One full hour, 60 minutes from when the heart stops to when we hit the doors of the ED with pulses and a BP.  That leaves 3 hours to initiate CONTROLLED cooling in a CONTROLLED environment.

My conversation with the hospital rep then turned to the process that will be used to monitor the cooling efforts.  Thermometers perhaps?  Maybe, we'll see.

On a side note, we also have a problem with a little something called passive hypothermia wherein Erma Fishbuscuit drops a few tenths of a degree just by sitting in her drafty bay window, then we carry her out to the rig on a cold chair with a single wool (wool again!) blanket.  Then we have to get her all tucked in and cozy warm.  Makes sense.

But for her the hypothermia is not therapeutic, had she suffered cardiac arrest, then yes, but late for her dialysis, then no.

So what to do?  Hypothermia seems to be the next big thing, but I'm not sure the effects it will have in my system.  Could we get more people leaving the hospital without deficits from cardiac arrest if we focus on the weakest links of the chain of survival?  Bystander CPR, Public Access Defib and ED CPR quality? (See how I threw that in there?)

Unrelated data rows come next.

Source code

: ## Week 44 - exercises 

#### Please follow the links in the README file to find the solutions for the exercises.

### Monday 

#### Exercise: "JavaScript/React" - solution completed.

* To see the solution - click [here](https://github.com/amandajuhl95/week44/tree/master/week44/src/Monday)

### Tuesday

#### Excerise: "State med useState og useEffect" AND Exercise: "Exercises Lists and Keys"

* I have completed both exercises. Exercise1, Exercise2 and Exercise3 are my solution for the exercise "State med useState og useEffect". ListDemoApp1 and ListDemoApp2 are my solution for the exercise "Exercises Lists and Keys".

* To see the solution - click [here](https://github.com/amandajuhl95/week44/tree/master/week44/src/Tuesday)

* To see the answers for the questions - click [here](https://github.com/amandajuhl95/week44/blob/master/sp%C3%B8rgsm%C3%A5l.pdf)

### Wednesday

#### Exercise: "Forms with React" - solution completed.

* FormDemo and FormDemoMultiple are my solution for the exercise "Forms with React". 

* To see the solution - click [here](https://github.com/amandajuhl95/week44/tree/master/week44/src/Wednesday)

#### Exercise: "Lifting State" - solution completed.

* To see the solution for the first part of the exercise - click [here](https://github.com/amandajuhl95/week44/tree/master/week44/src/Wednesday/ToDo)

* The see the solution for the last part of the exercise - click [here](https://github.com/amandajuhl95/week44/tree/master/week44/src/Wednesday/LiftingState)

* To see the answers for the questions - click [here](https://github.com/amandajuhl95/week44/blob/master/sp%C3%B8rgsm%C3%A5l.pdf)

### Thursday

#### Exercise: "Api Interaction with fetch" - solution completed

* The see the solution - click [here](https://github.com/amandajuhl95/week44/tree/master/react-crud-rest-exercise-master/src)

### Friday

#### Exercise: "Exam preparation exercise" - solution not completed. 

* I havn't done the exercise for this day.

The conversation ended with a desire to see all policies and protocols require footnotes showing the research that supports the contents.  Then we realized half the manual would need to be discarded and laughed.  It wasn't a triumphant laugh, but more the kind of laugh when you realize your car was stolen.

As Clinical Supervisor I am tasked with ensuring my crews follow established policy and protocol while acting in the best interests of their patients.

But Justin isn't sure what kind of an impact making the recently deceased shiver will have.  On a cold summer's day in the City we could probably just leave the blanket off and get good results.